BEGIN Dataset
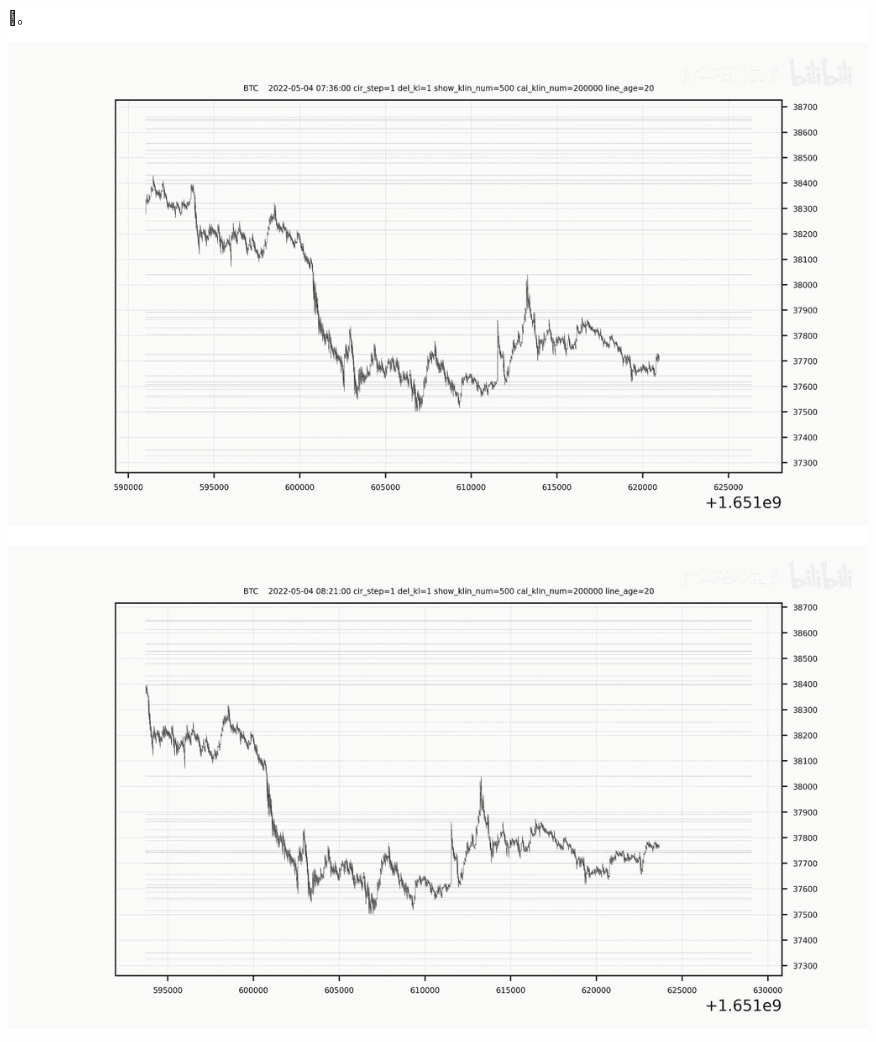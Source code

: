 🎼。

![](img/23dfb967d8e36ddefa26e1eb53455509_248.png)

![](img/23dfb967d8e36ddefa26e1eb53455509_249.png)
END Dataset
BEGIN Dataset
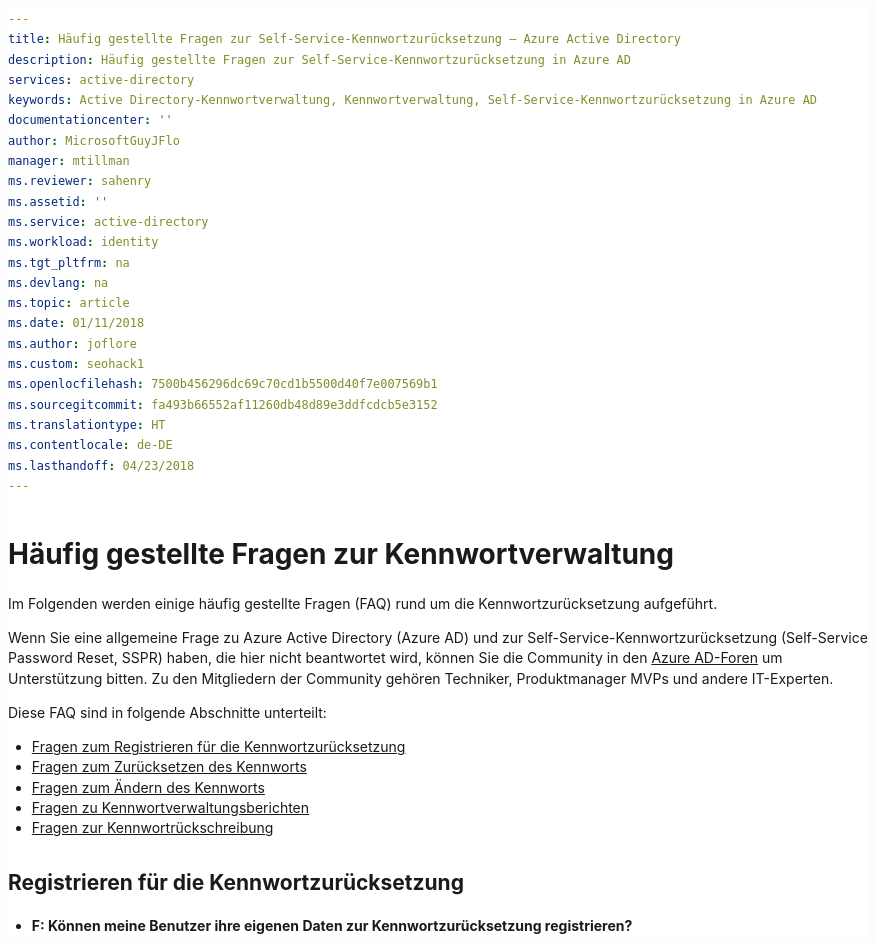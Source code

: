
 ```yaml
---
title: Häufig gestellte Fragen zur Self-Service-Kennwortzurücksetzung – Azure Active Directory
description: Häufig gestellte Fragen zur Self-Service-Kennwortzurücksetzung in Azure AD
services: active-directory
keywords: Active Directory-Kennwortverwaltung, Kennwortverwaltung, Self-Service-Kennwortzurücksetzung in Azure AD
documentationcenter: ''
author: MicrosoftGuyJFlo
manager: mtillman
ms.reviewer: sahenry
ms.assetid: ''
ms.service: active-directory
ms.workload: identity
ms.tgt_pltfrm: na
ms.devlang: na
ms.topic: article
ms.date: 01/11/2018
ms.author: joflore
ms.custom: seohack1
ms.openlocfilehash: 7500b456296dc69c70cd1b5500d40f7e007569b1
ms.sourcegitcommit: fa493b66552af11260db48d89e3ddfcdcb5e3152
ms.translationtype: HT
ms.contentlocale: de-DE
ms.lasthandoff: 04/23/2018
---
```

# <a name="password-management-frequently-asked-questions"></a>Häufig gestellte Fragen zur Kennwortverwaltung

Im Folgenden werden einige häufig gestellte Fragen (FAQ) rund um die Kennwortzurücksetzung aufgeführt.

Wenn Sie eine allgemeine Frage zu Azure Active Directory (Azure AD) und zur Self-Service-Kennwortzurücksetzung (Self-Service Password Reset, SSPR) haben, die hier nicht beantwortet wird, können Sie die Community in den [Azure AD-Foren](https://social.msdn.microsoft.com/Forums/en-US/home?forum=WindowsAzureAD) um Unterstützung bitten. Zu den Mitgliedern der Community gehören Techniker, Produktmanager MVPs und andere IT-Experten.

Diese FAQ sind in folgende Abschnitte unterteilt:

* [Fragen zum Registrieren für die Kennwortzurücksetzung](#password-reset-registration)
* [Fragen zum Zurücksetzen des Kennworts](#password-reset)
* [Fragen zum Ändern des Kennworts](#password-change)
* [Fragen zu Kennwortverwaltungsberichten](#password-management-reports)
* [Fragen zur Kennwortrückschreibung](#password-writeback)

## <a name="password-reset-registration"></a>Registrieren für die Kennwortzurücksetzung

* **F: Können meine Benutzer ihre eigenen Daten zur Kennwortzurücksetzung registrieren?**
END Dataset
BEGIN Dataset
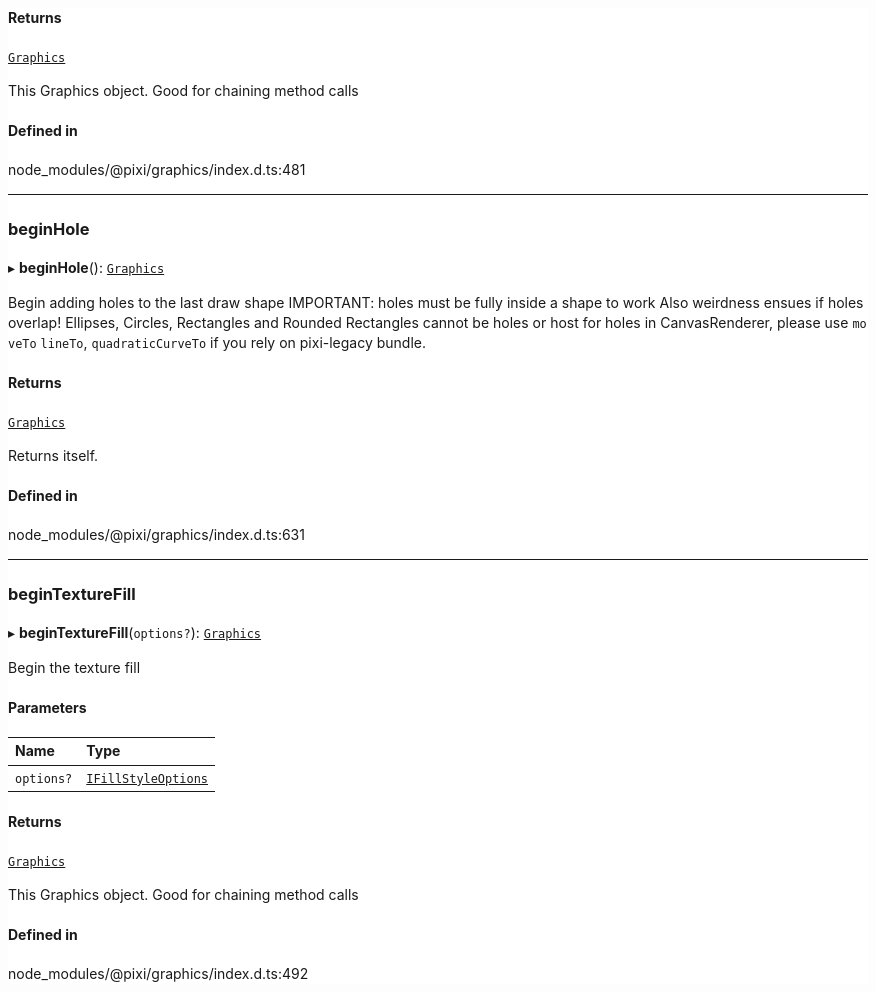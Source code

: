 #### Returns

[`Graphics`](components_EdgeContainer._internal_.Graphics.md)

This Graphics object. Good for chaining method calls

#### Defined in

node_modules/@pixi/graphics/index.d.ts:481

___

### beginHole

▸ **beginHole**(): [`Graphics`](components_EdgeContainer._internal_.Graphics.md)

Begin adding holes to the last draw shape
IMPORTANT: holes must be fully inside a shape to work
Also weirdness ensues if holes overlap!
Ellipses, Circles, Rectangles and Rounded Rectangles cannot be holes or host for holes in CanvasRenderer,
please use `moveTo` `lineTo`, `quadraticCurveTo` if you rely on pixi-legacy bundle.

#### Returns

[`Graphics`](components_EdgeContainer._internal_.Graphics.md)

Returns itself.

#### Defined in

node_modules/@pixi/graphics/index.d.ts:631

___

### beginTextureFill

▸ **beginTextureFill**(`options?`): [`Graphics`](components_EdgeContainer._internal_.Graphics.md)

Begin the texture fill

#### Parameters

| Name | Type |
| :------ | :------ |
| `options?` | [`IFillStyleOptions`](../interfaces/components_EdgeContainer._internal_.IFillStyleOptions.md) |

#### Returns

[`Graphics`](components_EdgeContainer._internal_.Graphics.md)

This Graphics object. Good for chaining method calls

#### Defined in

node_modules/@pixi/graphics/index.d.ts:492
END Dataset
Prompt:
Lines containing the string "pixi" in the listing: say how many there are, giving only the number.

Answer to the problem:
4